---------- INFORMATION PROVIDED ----------

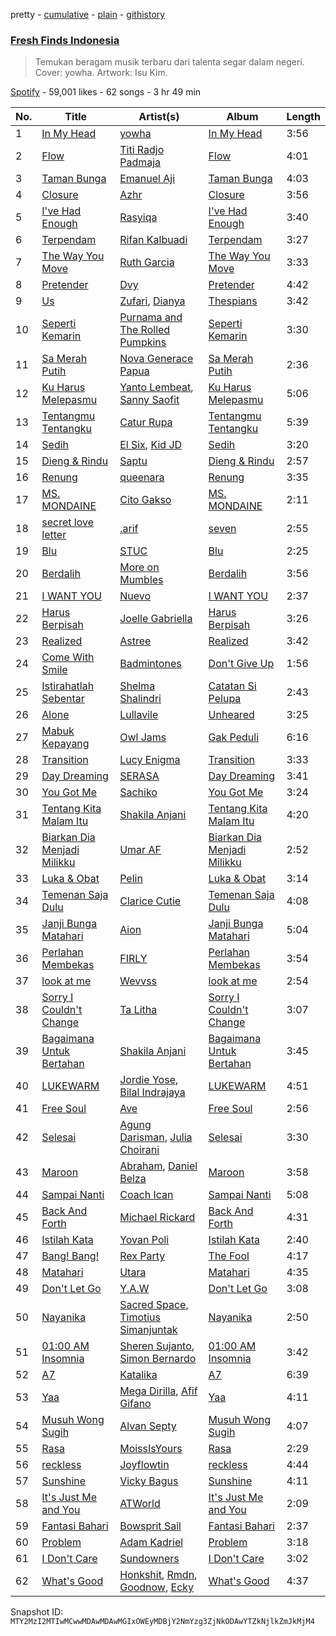 pretty - [cumulative](/playlists/cumulative/37i9dQZF1DWSGWRWu30rg7.md) - [plain](/playlists/plain/37i9dQZF1DWSGWRWu30rg7) - [githistory](https://github.githistory.xyz/mackorone/spotify-playlist-archive/blob/main/playlists/plain/37i9dQZF1DWSGWRWu30rg7)

### [Fresh Finds Indonesia](https://open.spotify.com/playlist/37i9dQZF1DWSGWRWu30rg7)

> Temukan beragam musik terbaru dari talenta segar dalam negeri\. Cover:  yowha\. Artwork: Isu Kim.

[Spotify](https://open.spotify.com/user/spotify) - 59,001 likes - 62 songs - 3 hr 49 min

| No. | Title | Artist(s) | Album | Length |
|---|---|---|---|---|
| 1 | [In My Head](https://open.spotify.com/track/3QfA95SWKVvTzbQhVKwhbC) | [yowha](https://open.spotify.com/artist/6fNC8J5n7BnYgmRXWQdb3m) | [In My Head](https://open.spotify.com/album/6okocKe5OydwCZtaWqPx83) | 3:56 |
| 2 | [Flow](https://open.spotify.com/track/4dvCZnkUjjReuZCpIzr5W0) | [Titi Radjo Padmaja](https://open.spotify.com/artist/2nt7eXwpsdbkonaYau62X1) | [Flow](https://open.spotify.com/album/2IOluFiafIoN8HlOtXzoAO) | 4:01 |
| 3 | [Taman Bunga](https://open.spotify.com/track/4aQhhMr4JCckbtDnZni6JU) | [Emanuel Aji](https://open.spotify.com/artist/5FYYQzEtcNyNpkJrSR5aeo) | [Taman Bunga](https://open.spotify.com/album/1uic5ORJAmPGkSDkM6QOMS) | 4:03 |
| 4 | [Closure](https://open.spotify.com/track/6GC5mZocCfeJ1iruWiUBd8) | [Azhr](https://open.spotify.com/artist/1XoQClD6pvwGhLXBLHQ5x3) | [Closure](https://open.spotify.com/album/30blfR9cace6jFcwnn1MIc) | 3:56 |
| 5 | [I've Had Enough](https://open.spotify.com/track/7o4iOzl3VvzGDqHzhL6duT) | [Rasyiqa](https://open.spotify.com/artist/7cBoDUBWlU3lXx8ya0WMQX) | [I've Had Enough](https://open.spotify.com/album/0rSNR3qsK3Cq2hLYUVZQtb) | 3:40 |
| 6 | [Terpendam](https://open.spotify.com/track/24ZUIQSNha4kvdOm3zK7Dk) | [Rifan Kalbuadi](https://open.spotify.com/artist/6dO5K9GKFs1yW4fHZLI3ys) | [Terpendam](https://open.spotify.com/album/6OR6Afdqdi7OCyBXlahWen) | 3:27 |
| 7 | [The Way You Move](https://open.spotify.com/track/3Ki7n1kx9fzuflkW03iRuw) | [Ruth Garcia](https://open.spotify.com/artist/3VhvDHThiOy3cUZvAR1ZKq) | [The Way You Move](https://open.spotify.com/album/6dppoapvb182OdcmaTqaNc) | 3:33 |
| 8 | [Pretender](https://open.spotify.com/track/3y4wV8KaLh3ugXP7CL5ZpZ) | [Dvy](https://open.spotify.com/artist/27mZIRyex2VVr6mmELKI1i) | [Pretender](https://open.spotify.com/album/6MftrD7nc0XCzvZ6GPT9Om) | 4:42 |
| 9 | [Us](https://open.spotify.com/track/21TEpAUuzE8akrmSUjq1mr) | [Zufari](https://open.spotify.com/artist/5L23AHOnwbJd5mwFpOxhJF), [Dianya](https://open.spotify.com/artist/3NGC4lgVGHmuygxsUevckF) | [Thespians](https://open.spotify.com/album/3nbQvAc02vePohGUaiRBHw) | 3:42 |
| 10 | [Seperti Kemarin](https://open.spotify.com/track/4n30m5qvT5Io6O4dnzq9y4) | [Purnama and The Rolled Pumpkins](https://open.spotify.com/artist/4VVoapnSi6Ctp6XGHDeyoI) | [Seperti Kemarin](https://open.spotify.com/album/7256P1b9bcN2kSaYbxjFH6) | 3:30 |
| 11 | [Sa Merah Putih](https://open.spotify.com/track/49ETn7S7hn7dYblW7ELsx9) | [Nova Generace Papua](https://open.spotify.com/artist/0guUNDkeoKmPyeJzZrD1hR) | [Sa Merah Putih](https://open.spotify.com/album/2WGPrzZRsHD3Nv9VV86i1F) | 2:36 |
| 12 | [Ku Harus Melepasmu](https://open.spotify.com/track/6SuadDL2t4I7xObgF9Z0tU) | [Yanto Lembeat](https://open.spotify.com/artist/1paUavEIIFze3GsrRV2Mce), [Sanny Saofit](https://open.spotify.com/artist/7oH3maliKKaZRZUET04Vsb) | [Ku Harus Melepasmu](https://open.spotify.com/album/5JkS4GOIuh6iUGDyOhPLXJ) | 5:06 |
| 13 | [Tentangmu Tentangku](https://open.spotify.com/track/16CpOQdPdq3RRM1lxv8HkM) | [Catur Rupa](https://open.spotify.com/artist/0fMyDnNWpyiWE5oScmGN9Z) | [Tentangmu Tentangku](https://open.spotify.com/album/6VDKvV7x1jUbtu21fBu9Q8) | 5:39 |
| 14 | [Sedih](https://open.spotify.com/track/7J2vgsF9lWmFjFZ4FcMTxZ) | [El Six](https://open.spotify.com/artist/0mszflxsQbT6tB6MBWx09D), [Kid JD](https://open.spotify.com/artist/0Ax8zT8qDMtFidjrEGUYld) | [Sedih](https://open.spotify.com/album/77Pv4lLTztBbTzBOPMduNk) | 3:20 |
| 15 | [Dieng & Rindu](https://open.spotify.com/track/7DfD5uEQErUVfS9vhS6Y6a) | [Saptu](https://open.spotify.com/artist/49oINsb4jSzxF3zz0tcmJ1) | [Dieng & Rindu](https://open.spotify.com/album/5H7jkSbDtQcucykvyF4uKh) | 2:57 |
| 16 | [Renung](https://open.spotify.com/track/1CghIAazTCOlzPMkEG8j0B) | [queenara](https://open.spotify.com/artist/0iHrFtoL9BAtOnXDHzStXL) | [Renung](https://open.spotify.com/album/4nYS1ZWHCcrAteOseyspII) | 3:35 |
| 17 | [MS\. MONDAINE](https://open.spotify.com/track/1cA5bnSvISxBHVbhCyt8pC) | [Cito Gakso](https://open.spotify.com/artist/7N3quq8Eg4bBzq3Jo53zJP) | [MS\. MONDAINE](https://open.spotify.com/album/1JMhZVHXFOSotTl0oLuQWx) | 2:11 |
| 18 | [secret love letter](https://open.spotify.com/track/2A3UUjyNysOvUcHBlsR7zI) | [.arif](https://open.spotify.com/artist/3iK1EgAXFeWShTQ5m9Ubgu) | [seven](https://open.spotify.com/album/75y6bmnbZeIkJUGIIz437j) | 2:55 |
| 19 | [Blu](https://open.spotify.com/track/1jpcYNHAvExyup6jnpxhhz) | [STUC](https://open.spotify.com/artist/2ynLCe9YLGuB7rLPxqkvaD) | [Blu](https://open.spotify.com/album/3zu9quNBU5a5nFlyZ4Unhm) | 2:25 |
| 20 | [Berdalih](https://open.spotify.com/track/7hMgJuXz6P2ZRhUgYf9zIw) | [More on Mumbles](https://open.spotify.com/artist/3w6Jz1N07G2oREu2jRqKSN) | [Berdalih](https://open.spotify.com/album/1YZl7dEGbKarCLi0WYrPTU) | 3:56 |
| 21 | [I WANT YOU](https://open.spotify.com/track/1N6FrJ9hx1otExcx9HKSVu) | [Nuevo](https://open.spotify.com/artist/7aDGa1L5Ou0G9FsCQYjSx6) | [I WANT YOU](https://open.spotify.com/album/35mwpVh1qraWVgE8uRuhIk) | 2:37 |
| 22 | [Harus Berpisah](https://open.spotify.com/track/6jeKBQzfPlE3iajv42DGfS) | [Joelle Gabriella](https://open.spotify.com/artist/76no73cyuRogXDZOnvjuOI) | [Harus Berpisah](https://open.spotify.com/album/51M1MWdqgLRdULjh4edZJU) | 3:26 |
| 23 | [Realized](https://open.spotify.com/track/1JVkelwEzKBnmzsmcuCbbF) | [Astree](https://open.spotify.com/artist/52FRVjlTVueO5UeyfsveE2) | [Realized](https://open.spotify.com/album/2ImpreYtxFpup2joC3PjeY) | 3:42 |
| 24 | [Come With Smile](https://open.spotify.com/track/3YfG1CUElUwnvWnLP8Rn2X) | [Badmintones](https://open.spotify.com/artist/3OfUULiRNYbM2ACIOpSZIN) | [Don't Give Up](https://open.spotify.com/album/46vKEiRuUgMi7Fqzur4mty) | 1:56 |
| 25 | [Istirahatlah Sebentar](https://open.spotify.com/track/1EDvg12qhjPXFwu23ZfvEA) | [Shelma Shalindri](https://open.spotify.com/artist/1ghd3yy5FoTTkJg2lZRzlb) | [Catatan Si Pelupa](https://open.spotify.com/album/4OT8YofSBGzRumUrsUFOFY) | 2:43 |
| 26 | [Alone](https://open.spotify.com/track/4U7gf0fNbXXfVxlXfRh1Ni) | [Lullavile](https://open.spotify.com/artist/3CBQkmatE0ACsh4fpea912) | [Unheared](https://open.spotify.com/album/0eTyJp4UC6B5dD7kHPSiMO) | 3:25 |
| 27 | [Mabuk Kepayang](https://open.spotify.com/track/1fA6xSjPFKtYeSZS97vbmH) | [Owl Jams](https://open.spotify.com/artist/2gQXoK61bnfAidRYA2Mx3x) | [Gak Peduli](https://open.spotify.com/album/62lFfUeJivIQjAsFTJtfxO) | 6:16 |
| 28 | [Transition](https://open.spotify.com/track/6O0tL7WGgdOPPdSm5WGwv6) | [Lucy Enigma](https://open.spotify.com/artist/42kJKRsT6JWfzZ0tMHaANH) | [Transition](https://open.spotify.com/album/7m9xUj12K4d5yPf0I8v2aR) | 3:33 |
| 29 | [Day Dreaming](https://open.spotify.com/track/5bqf7IckWeZqTEMVIFOpGx) | [SERASA](https://open.spotify.com/artist/4d1VXqC7TYNMoyaXDeVwop) | [Day Dreaming](https://open.spotify.com/album/7Dw43CN4FuYBAM4LcmUCD8) | 3:41 |
| 30 | [You Got Me](https://open.spotify.com/track/3LV5p2x6bhaIQtDadXRU8W) | [Sachiko](https://open.spotify.com/artist/6zoDcc5jPDXMtR0kpnZgAD) | [You Got Me](https://open.spotify.com/album/3SurZEU2wJ3MqvAUoaNZHN) | 3:24 |
| 31 | [Tentang Kita Malam Itu](https://open.spotify.com/track/5oYDSaoR8dNZtScveDPZ2q) | [Shakila Anjani](https://open.spotify.com/artist/0b7ktdXIZGmEH06i40rDek) | [Tentang Kita Malam Itu](https://open.spotify.com/album/6sQpF89mMBnEcew41WpLnD) | 4:20 |
| 32 | [Biarkan Dia Menjadi Milikku](https://open.spotify.com/track/46iyO4wjH8jLROBC7vQ2Zz) | [Umar AF](https://open.spotify.com/artist/1DRM0qH04PYL7HsK6g6mHu) | [Biarkan Dia Menjadi Milikku](https://open.spotify.com/album/16XyQztXAkdT2Bwb3R8sRf) | 2:52 |
| 33 | [Luka & Obat](https://open.spotify.com/track/72UnhaqutOGx9QYJB1TCwv) | [Pelin](https://open.spotify.com/artist/2K4c57tnoM6U3Oy7b5KFUB) | [Luka & Obat](https://open.spotify.com/album/2oV7ps0YIp5zBtaYVWqjvY) | 3:14 |
| 34 | [Temenan Saja Dulu](https://open.spotify.com/track/2wnGZzx3PDUiFl4XzaApBE) | [Clarice Cutie](https://open.spotify.com/artist/6gjLLPoJpJXCUudUB2WZpI) | [Temenan Saja Dulu](https://open.spotify.com/album/3BGt6KxC3iJNR8Inilz1q0) | 4:08 |
| 35 | [Janji Bunga Matahari](https://open.spotify.com/track/1ctQaJ4A4XeBBPKGB0GFCd) | [Aion](https://open.spotify.com/artist/33ctTCRs8xGBWNdtOcPtkm) | [Janji Bunga Matahari](https://open.spotify.com/album/2spZBfgIx78LibltNWM2Ft) | 5:04 |
| 36 | [Perlahan Membekas](https://open.spotify.com/track/6RI9GGFqfvF9NUytG2bzfT) | [FIRLY](https://open.spotify.com/artist/1GpzD8d5ljkqOfYUOeFSw5) | [Perlahan Membekas](https://open.spotify.com/album/0eoAJcxtdZG0CL4bDj7sPt) | 3:54 |
| 37 | [look at me](https://open.spotify.com/track/6qFhTZj7nNjCIvxkrHCDiD) | [Wevvss](https://open.spotify.com/artist/6zcbd2HfTX8pbqYqmXQkLI) | [look at me](https://open.spotify.com/album/7Cvw5WZGvP0o3BU9IVRfEC) | 2:54 |
| 38 | [Sorry I Couldn't Change](https://open.spotify.com/track/7n9LJtBgROFDlwbgbjrr1X) | [Ta Litha](https://open.spotify.com/artist/3TlOMD49qxoOlzVPfexgKK) | [Sorry I Couldn't Change](https://open.spotify.com/album/2jHMcxTMtkhgNhjIivsd6D) | 3:07 |
| 39 | [Bagaimana Untuk Bertahan](https://open.spotify.com/track/51blQd8fBtkaMlSKUtNtFo) | [Shakila Anjani](https://open.spotify.com/artist/0b7ktdXIZGmEH06i40rDek) | [Bagaimana Untuk Bertahan](https://open.spotify.com/album/7cNy7P10uYhjiqtZUG3Xa2) | 3:45 |
| 40 | [LUKEWARM](https://open.spotify.com/track/1QTof3zC0UqzCxVA9jVkbF) | [Jordie Yose](https://open.spotify.com/artist/6VywJDkajUQLLBojKT4C4L), [Bilal Indrajaya](https://open.spotify.com/artist/4OqbMdJwZnREH8Kc3pi0De) | [LUKEWARM](https://open.spotify.com/album/5SV8FQesh6Aam6JSEmDDux) | 4:51 |
| 41 | [Free Soul](https://open.spotify.com/track/0X2B2kZAz2Kuj763RMg0nO) | [Ave](https://open.spotify.com/artist/3VioBiNqhpofNauSZdJ2Rc) | [Free Soul](https://open.spotify.com/album/1AAkHnnnM4kkNLRD7nj2QR) | 2:56 |
| 42 | [Selesai](https://open.spotify.com/track/7yY5IfjDJevbPAK39qgpG3) | [Agung Darisman](https://open.spotify.com/artist/0qUOddYpffGsklCpMN7Yur), [Julia Choirani](https://open.spotify.com/artist/5a5wrvMEYChg4Fa4gTNGp0) | [Selesai](https://open.spotify.com/album/4z0cN2FjZ2zsn4L6AZHZHO) | 3:30 |
| 43 | [Maroon](https://open.spotify.com/track/3CB898LL2c4pTI1oFg79TK) | [Abraham](https://open.spotify.com/artist/4383DM860Hu5PCTjt7lIoa), [Daniel Belza](https://open.spotify.com/artist/3AWO5MwTlsVZNunPDhzFfC) | [Maroon](https://open.spotify.com/album/0YlsdSgYkRR7B0Bjn31C2h) | 3:58 |
| 44 | [Sampai Nanti](https://open.spotify.com/track/6aMb3UMfRbKPPVF5NmiT5k) | [Coach Ican](https://open.spotify.com/artist/3HE4GvG86mbwMcEHNANfWG) | [Sampai Nanti](https://open.spotify.com/album/5hHdpeuNVMJMw6yoiqbpr3) | 5:08 |
| 45 | [Back And Forth](https://open.spotify.com/track/1sz78p4O27qOct0a9tjjhN) | [Michael Rickard](https://open.spotify.com/artist/45Ci3JIPLftPkHA30hEH1b) | [Back And Forth](https://open.spotify.com/album/6b8c1v1lnKH2TsfF1WLYbA) | 4:31 |
| 46 | [Istilah Kata](https://open.spotify.com/track/2PRGQUZTT73YDKpoQEJADT) | [Yovan Poli](https://open.spotify.com/artist/2m4VDwMWiahcyfgFsN0f3r) | [Istilah Kata](https://open.spotify.com/album/2yfn26vBVmsIHeZldVr4dM) | 2:40 |
| 47 | [Bang! Bang!](https://open.spotify.com/track/6rpqcQEyCXBP8dvfE3d7fc) | [Rex Party](https://open.spotify.com/artist/1q7EViU8iTPE8VEDp0xHr6) | [The Fool](https://open.spotify.com/album/5x9KAiHIYaRR1NScJay8XV) | 4:17 |
| 48 | [Matahari](https://open.spotify.com/track/2x53jEjGQB9r2755ygcQVS) | [Utara](https://open.spotify.com/artist/60I2su0g9MXbPUNRuFS4p5) | [Matahari](https://open.spotify.com/album/3u3SZK130W8X1qudMcdTve) | 4:35 |
| 49 | [Don't Let Go](https://open.spotify.com/track/1Mjl92oGX6HjrcKYHJlrqW) | [Y.A.W](https://open.spotify.com/artist/56TdM0MqdC3okSgo6KPk96) | [Don't Let Go](https://open.spotify.com/album/0jr9uz3h3V5rgAUhQTJMQm) | 3:08 |
| 50 | [Nayanika](https://open.spotify.com/track/18Bn6hJkOjcDgxVGKgeKgU) | [Sacred Space](https://open.spotify.com/artist/2ei9shwKD16R2eybFePMek), [Timotius Simanjuntak](https://open.spotify.com/artist/5MhgJsyW9UazqvLTfXlrWA) | [Nayanika](https://open.spotify.com/album/5emHVwp7qd5Wd1zj7304zl) | 2:50 |
| 51 | [01:00 AM Insomnia](https://open.spotify.com/track/00h5i6uhqkwb7djlQnuzkt) | [Sheren Sujanto](https://open.spotify.com/artist/6xgb0N9matPPVPVLes54iU), [Simon Bernardo](https://open.spotify.com/artist/3newvTfloPOvPAzuT62VlE) | [01:00 AM Insomnia](https://open.spotify.com/album/1IBLaEMgIU7wT3RjmU0G5V) | 3:42 |
| 52 | [A7](https://open.spotify.com/track/4lB8xQiRnBSTf8qrvz4oJA) | [Katalika](https://open.spotify.com/artist/2TKI38uELoOEunAEAAHyWX) | [A7](https://open.spotify.com/album/7sYNCvKvDiTYZtfUHY9KB3) | 6:39 |
| 53 | [Yaa](https://open.spotify.com/track/1fcXb33HqNAhlGkf0P8L97) | [Mega Dirilla](https://open.spotify.com/artist/1pCid5Swj65oCaV7Fo6VAS), [Afif Gifano](https://open.spotify.com/artist/05SQLPnYPf86qqf0VwMh4q) | [Yaa](https://open.spotify.com/album/1YvSCIdEg7Tk2sba9WdKQ6) | 4:11 |
| 54 | [Musuh Wong Sugih](https://open.spotify.com/track/5BlLPmOF72VggZqWRMnmCp) | [Alvan Septy](https://open.spotify.com/artist/17mrfVWIyiGpeyJkeFmbDz) | [Musuh Wong Sugih](https://open.spotify.com/album/6c62GqLBgRr4AZ6BebpCrI) | 4:07 |
| 55 | [Rasa](https://open.spotify.com/track/27XBXZxG8hCgXWsVTqLy6b) | [MoissIsYours](https://open.spotify.com/artist/2Am7cxLqM4r5RTHkGUvfgH) | [Rasa](https://open.spotify.com/album/4Q1zDd6AYBldx6P4rNdB2m) | 2:29 |
| 56 | [reckless](https://open.spotify.com/track/2dDsUp44elw5RyfFLB6thz) | [Joyflowtin](https://open.spotify.com/artist/67KyYpbo1SxrFFTMxLQin1) | [reckless](https://open.spotify.com/album/2grtsBdwJfHKwMS5ZcZPgM) | 4:44 |
| 57 | [Sunshine](https://open.spotify.com/track/0avpvwnHLbvsZZ35vqtsGg) | [Vicky Bagus](https://open.spotify.com/artist/3JsOSN9jPdnHpmPn1cGL6F) | [Sunshine](https://open.spotify.com/album/5d86gLdWtvHfNaKumgv7iT) | 4:11 |
| 58 | [It's Just Me and You](https://open.spotify.com/track/0WBNPRecTxv06pzNEU8ujj) | [ATWorld](https://open.spotify.com/artist/28mTZQpM3WMnoBAg9Wuswn) | [It's Just Me and You](https://open.spotify.com/album/69Dm6Qu8UpdsnaCZNTrQC3) | 2:09 |
| 59 | [Fantasi Bahari](https://open.spotify.com/track/2hUL06Xo72pfGsrSXmN7DM) | [Bowsprit Sail](https://open.spotify.com/artist/77QAudmtrim5eZdATzTNBM) | [Fantasi Bahari](https://open.spotify.com/album/4O5Jtr9vKlu9rZma7RtmEq) | 2:37 |
| 60 | [Problem](https://open.spotify.com/track/1NXANCpUktMZDPh4QjFwTG) | [Adam Kadriel](https://open.spotify.com/artist/31VtqsVG2UFdBN7PSBaabo) | [Problem](https://open.spotify.com/album/1mcAq4rVCUjYUi8nL6imbC) | 3:18 |
| 61 | [I Don't Care](https://open.spotify.com/track/5E6cyHFfplhRnkmDk2nqxg) | [Sundowners](https://open.spotify.com/artist/3b3Ojt9bJt4NVB7lMUGhHv) | [I Don't Care](https://open.spotify.com/album/2QW8sMibl2APrMFFKBleui) | 3:02 |
| 62 | [What's Good](https://open.spotify.com/track/7KNniArzPrOIkVWGUwEbgW) | [Honkshit](https://open.spotify.com/artist/36XlRHxhbNR9Uqsj1uR2n1), [Rmdn](https://open.spotify.com/artist/0wcMQYLTt72Ky9373HG5ey), [Goodnow](https://open.spotify.com/artist/3jdQlql70hBPIz3qVNal3w), [Ecky](https://open.spotify.com/artist/5bVaZetdJrtquu15oAS7lI) | [What's Good](https://open.spotify.com/album/6Bhf6mTbtc2Xno34cMYo8T) | 4:37 |

Snapshot ID: `MTY2MzI2MTIwMCwwMDAwMDAwMGIxOWEyMDBjY2NmYzg3ZjNkODAwYTZkNjlkZmJkMjM4`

----------

(WHAT TO DO): Each line from the first line of the data above through the one containing "5 | [I've Had" must be set down exactly; the pictures must not be.

(OUTPUT):
 pretty - [cumulative](/playlists/cumulative/37i9dQZF1DWSGWRWu30rg7.md) - [plain](/playlists/plain/37i9dQZF1DWSGWRWu30rg7) - [githistory](https://github.githistory.xyz/mackorone/spotify-playlist-archive/blob/main/playlists/plain/37i9dQZF1DWSGWRWu30rg7)

### [Fresh Finds Indonesia](https://open.spotify.com/playlist/37i9dQZF1DWSGWRWu30rg7)

> Temukan beragam musik terbaru dari talenta segar dalam negeri\. Cover:  yowha\. Artwork: Isu Kim.

[Spotify](https://open.spotify.com/user/spotify) - 59,001 likes - 62 songs - 3 hr 49 min

| No. | Title | Artist(s) | Album | Length |
|---|---|---|---|---|
| 1 | [In My Head](https://open.spotify.com/track/3QfA95SWKVvTzbQhVKwhbC) | [yowha](https://open.spotify.com/artist/6fNC8J5n7BnYgmRXWQdb3m) | [In My Head](https://open.spotify.com/album/6okocKe5OydwCZtaWqPx83) | 3:56 |
| 2 | [Flow](https://open.spotify.com/track/4dvCZnkUjjReuZCpIzr5W0) | [Titi Radjo Padmaja](https://open.spotify.com/artist/2nt7eXwpsdbkonaYau62X1) | [Flow](https://open.spotify.com/album/2IOluFiafIoN8HlOtXzoAO) | 4:01 |
| 3 | [Taman Bunga](https://open.spotify.com/track/4aQhhMr4JCckbtDnZni6JU) | [Emanuel Aji](https://open.spotify.com/artist/5FYYQzEtcNyNpkJrSR5aeo) | [Taman Bunga](https://open.spotify.com/album/1uic5ORJAmPGkSDkM6QOMS) | 4:03 |
| 4 | [Closure](https://open.spotify.com/track/6GC5mZocCfeJ1iruWiUBd8) | [Azhr](https://open.spotify.com/artist/1XoQClD6pvwGhLXBLHQ5x3) | [Closure](https://open.spotify.com/album/30blfR9cace6jFcwnn1MIc) | 3:56 |
| 5 | [I've Had Enough](https://open.spotify.com/track/7o4iOzl3VvzGDqHzhL6duT) | [Rasyiqa](https://open.spotify.com/artist/7cBoDUBWlU3lXx8ya0WMQX) | [I've Had Enough](https://open.spotify.com/album/0rSNR3qsK3Cq2hLYUVZQtb) | 3:40 |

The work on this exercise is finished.